Ventisette nel 2040, fra 18 anni; 65 già nel 2070 fra poco meno di 50 anni e 122 nel 2100. Sono i centimetri di cui si innalzerà il livello del mare nel golfo della Spezia. A delineare il trend è un oceanografo di spicco, Sandro Carniel, direttore della Divisione di Ricerca del Centro di Ricerca e Sperimentazione Marittima della Nato con sede in viale San Bartolomeo, dirigente di ricerca presso l’Istituto di Scienze Polari del CNR a Venezia, apprezzato divulgatore scientifico oltreché autore di libri capaci di rendere la scienza abbordabile ai non addetti dai lavori, come l’ultimo "Il mare che sale" che affronta il tema dell’innalzamento del mare per effetto dei cambiamenti climatici. I numeri che fornisce sono connessi alla media di innalzamento del mare registrata dal 1995 al 2014 "con il treno attuale, se i ghiacciai fondono poco per volta senza eventi improvvisi" puntualizza dando portata prudenziale alle previsioni. "Ma visto che dei ghiacci sappiamo poco e visto come sta andando nel permafrost (il terreno perennemente ghiacciato, che si trova tra l’estremo Nord Europa, la Siberia e l’America Settentrionale) che rilascia sempre più Co2 e metano, abbiamo una certa probabilità che a fronte di eventi improvvisi legati alla fusione dei ghiacci i numeri siano più alti"
Facciamoli...
"Trentatré centimetri nel 2040, 92 fra una cinquantina di anni e 200 centimetri fra un’ottantina".
Ha detto con una certa probabilità...Può indicarla?
"Più di 2 meno di 5 probabilità su dieci".
Roba da mandare la città sott’acqua...
"E sì.

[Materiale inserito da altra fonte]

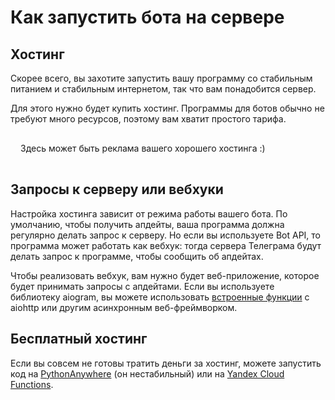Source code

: # Как запустить бота на сервере

## Хостинг

Скорее всего, вы захотите запустить вашу программу со стабильным питанием и стабильным интернетом,
так что вам понадобится сервер.

Для этого нужно будет купить хостинг. Программы для ботов обычно не требуют много ресурсов, поэтому вам хватит
простого тарифа.

<div class="tip custom-block" style="padding: 16px">
Здесь может быть реклама вашего хорошего хостинга :)
</div>

## Запросы к серверу или вебхуки

Настройка хостинга зависит от режима работы вашего бота. По умолчанию, чтобы получить апдейты, ваша программа должна
регулярно делать запрос к серверу. Но если вы используете Bot API, то программа может работать как вебхук:
тогда сервера Телеграма будут делать запрос к программе, чтобы сообщить об апдейтах.

Чтобы реализовать вебхук, вам нужно будет веб-приложение, которое будет принимать запросы с апдейтами.
Если вы используете библиотеку aiogram, вы можете
использовать [встроенные функции](https://docs.aiogram.dev/en/latest/dispatcher/webhook.html) с aiohttp или другим 
асинхронным веб-фреймворком.

## Бесплатный хостинг

Если вы совсем не готовы тратить деньги за хостинг, можете запустить код
на [PythonAnywhere](https://www.pythonanywhere.com/) (он нестабильный) или
на [Yandex Cloud Functions](https://cloud.yandex.ru/docs/functions/tutorials/telegram-bot-serverless).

Tenendo conto anche dal ritmo accelerato degli eventi meteo estremi. Problematiche immense!"
Che fare?
"Pianificare gli spazi marini tenendo conto del trend, disegnare il waterfront in modo che rimanga utilizzabile per centinaia e non decine di anni, realizzare ferrovie costiere in modo che le crescenti tempeste marine non la spazzino via, alzare interi tratti di città.... Adesso, subito. Non sono cose che si realizzano in qualche mese!"
Il campanello di allarme non è certo una novità. Ma in tempi in cui la percezione del cambiamento climatico è più forte che nel passato è più facile capire che davvero occorre correre ai ripari. Chi lo pensa da tempo è lo spezzino Luigi Merlo, nelle sue vesti di presidente di Federlogistica. "A causa del cambiamento climatico, nei prossimi 20-30 anni il mare si alzerà mediamente di 30 centimetri, mettendo a rischio la funzionalità di quasi tutti i nostri porti" aveva detto il 13 ottobre 2021 nel corso della presentazione, a Firenze, del progetto europeo Co.Cli.Co., costal climate core service deducendo che l’Italia appare impreparata all’emergenza annunciata.

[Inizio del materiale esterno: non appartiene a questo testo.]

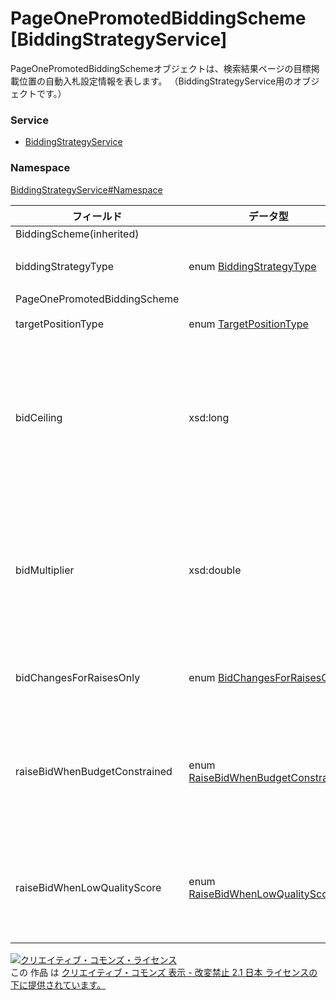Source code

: # PageOnePromotedBiddingScheme [BiddingStrategyService]
PageOnePromotedBiddingSchemeオブジェクトは、検索結果ページの目標掲載位置の自動入札設定情報を表します。
（BiddingStrategyService用のオブジェクトです。）
### Service
+ [BiddingStrategyService](../../services/BiddingStrategyService.md)

### Namespace
[BiddingStrategyService#Namespace](../../services/BiddingStrategyService.md#namespace)

| フィールド | データ型 | 説明 | ADD | SET | REMOVE |
|---|---|---|---|---|---|
| BiddingScheme(inherited)||||||
| biddingStrategyType| enum <a href="BiddingStrategyType.md">BiddingStrategyType</a>| 自動入札タイプです。| Req| Req<br>                        (notupdatable)| ─ |
| PageOnePromotedBiddingScheme||||||
| targetPositionType| enum <a href="TargetPositionType.md">TargetPositionType</a>| 掲載場所です。| Opt| Opt<br>                        (updatable)| ─ |
| bidCeiling| xsd:long| 入札価格の上限です。（0?50000）<br>※「0」が設定された場合、上限設定はありません。| Opt| Opt<br>                        (updatable)| ─ |
| bidMultiplier| xsd:double| 入札価格調整率です。<br>※0.10 〜10.00（-90%〜+900%）の範囲内のみ許容します。| Opt| Opt<br>                        (updatable)| ─ |
| bidChangesForRaisesOnly| enum <a href="BidChangesForRaisesOnly.md">BidChangesForRaisesOnly</a>| 入札価格の自動・手動設定です。| Opt| Opt<br>                        (updatable)| ─ |
| raiseBidWhenBudgetConstrained| enum <a href="RaiseBidWhenBudgetConstrained.md">RaiseBidWhenBudgetConstrained</a>| 予算消化による広告掲載機会制限時の入札価格の引き上げ設定です。| Opt| Opt<br>                        (updatable)| ─ |
| raiseBidWhenLowQualityScore| enum <a href="RaiseBidWhenLowQualityScore.md">RaiseBidWhenLowQualityScore</a>| 品質の低いキーワードに対する入札価格の引き上げ設定です。| Opt| Opt<br>                        (updatable)| ─ |

<a rel="license" href="http://creativecommons.org/licenses/by-nd/2.1/jp/"><img alt="クリエイティブ・コモンズ・ライセンス" style="border-width:0" src="https://i.creativecommons.org/l/by-nd/2.1/jp/88x31.png" /></a><br />この 作品 は <a rel="license" href="http://creativecommons.org/licenses/by-nd/2.1/jp/">クリエイティブ・コモンズ 表示 - 改変禁止 2.1 日本 ライセンスの下に提供されています。</a>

"Dai nostri porti - riflette Merlo - passala stragrande maggioranza delle materie prime e dei prodotti alimentari, farmaceutici, elettronici. Ma i nostri porti resisteranno agli effetti del cambiamento climatico e dell’innalzamento del mare? Venezia è solo la punta dell’iceberg di quello che accadrà a molte città di mare che nell’arco di qualche decennio rischiano di finire sott’acqua. E oggi in Italia, contrariamente a quanto accade per esempio in Olanda, non esiste un apposito piano di resilienza".

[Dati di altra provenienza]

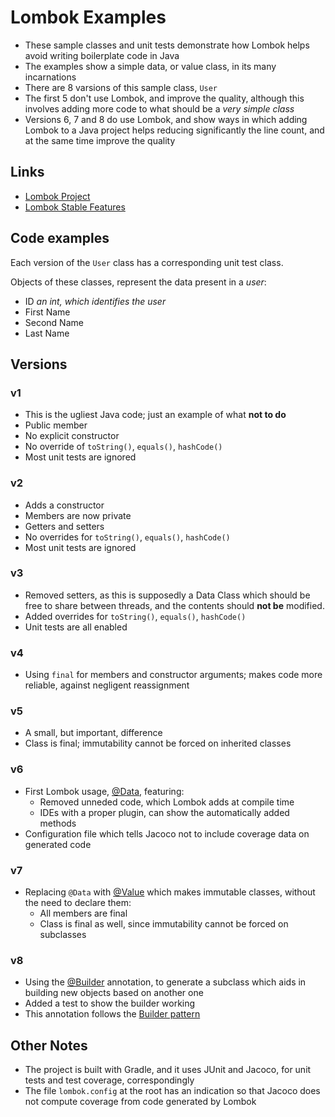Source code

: # Lombok Examples

* These sample classes and unit tests demonstrate how Lombok helps
  avoid writing boilerplate code in Java
* The examples show a simple data, or value class, in its many incarnations
* There are 8 varsions of this sample class, `User`
* The first 5 don't use Lombok, and improve the quality, although this involves
  adding more code to what should be a _very simple class_
* Versions 6, 7 and 8 do use Lombok, and show ways in which adding Lombok to
  a Java project helps reducing significantly the line count, and at the same
  time improve the quality

## Links

* [Lombok Project](https://projectlombok.org/)
* [Lombok Stable Features](https://projectlombok.org/features/all)

## Code examples

Each version of the `User` class has a corresponding unit test class.

Objects of these classes, represent the data present
in a _user_:

* ID           _an int, which identifies the user_
* First Name
* Second Name
* Last Name

## Versions

### v1

* This is the ugliest Java code; just an example of what **not to do**
* Public member
* No explicit constructor
* No override of `toString()`, `equals()`, `hashCode()`
* Most unit tests are ignored

### v2

* Adds a constructor
* Members are now private
* Getters and setters
* No overrides for `toString()`, `equals()`, `hashCode()`
* Most unit tests are ignored

### v3

* Removed setters, as this is supposedly a Data Class which should be
  free to share between threads, and the contents should **not be**
  modified.
* Added overrides for `toString()`, `equals()`, `hashCode()`
* Unit tests are all enabled

### v4

* Using `final` for members and constructor arguments; makes code more
  reliable, against negligent reassignment

### v5

* A small, but important, difference
* Class is final; immutability cannot be forced on inherited classes

### v6

* First Lombok usage, [@Data](https://projectlombok.org/features/Data), featuring:
  * Removed unneded code, which Lombok adds at compile time
  * IDEs with a proper plugin, can show the automatically added
    methods
* Configuration file which tells Jacoco not to include coverage data
  on generated code

### v7

* Replacing `@Data` with [@Value](https://projectlombok.org/features/Value)
  which makes immutable classes, without the need to declare them:
  * All members are final
  * Class is final as well, since immutability cannot be forced on subclasses

### v8

* Using the [@Builder](https://projectlombok.org/features/Builder) annotation,
  to generate a subclass which aids in building new objects based on another one
* Added a test to show the builder working
* This annotation follows the [Builder pattern](https://en.wikipedia.org/wiki/Builder_pattern)

## Other Notes

* The project is built with Gradle, and it uses JUnit and Jacoco, for unit tests and test coverage,
  correspondingly
* The file `lombok.config` at the root has an indication so that Jacoco does not compute coverage
  from code generated by Lombok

Da qui l’avvio del progetto lanciato da Enea e Federlogistica, a cui partecipano i principali centri di ricerca europei con l’obiettivo di realizzare la mappatura delle infrastrutture costiere europee a rischio e individuare soluzioni tecniche adeguate. Il tema è attenzionato dall’Autorità di sistema portuale della Spezia che figura tra i partecipanti al progetto ed è alle prese con la messa a punto dei progetti di ampliamento del porto.